- _What is needed_:
What lines below contain the word "once"? Please pull each one out.

(Document images with source code)
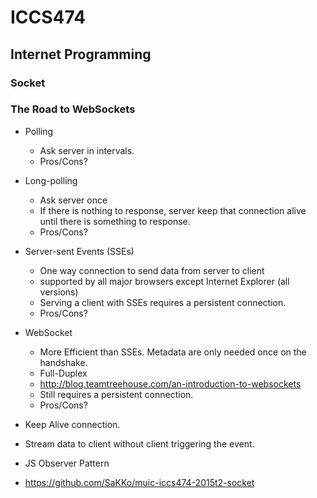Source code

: # ICCS474
## Internet Programming

### Socket

### The Road to WebSockets

- Polling
    - Ask server in intervals.
    - Pros/Cons?
- Long-polling
    - Ask server once
    - If there is nothing to response, server keep that connection alive until there is something to response.
    - Pros/Cons?
- Server-sent Events (SSEs)
    - One way connection to send data from server to client
    - supported by all major browsers except Internet Explorer (all versions)
    - Serving a client with SSEs requires a persistent connection.
    - Pros/Cons?
- WebSocket
    - More Efficient than SSEs. Metadata are only needed once on the handshake.
    - Full-Duplex
    - http://blog.teamtreehouse.com/an-introduction-to-websockets
    - Still requires a persistent connection.
    - Pros/Cons?

- Keep Alive connection.
- Stream data to client without client triggering the event.
- JS Observer Pattern

- https://github.com/SaKKo/muic-iccs474-2015t2-socket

- _Response area_:
    - Ask server once
    - More Efficient than SSEs. Metadata are only needed once on the handshake.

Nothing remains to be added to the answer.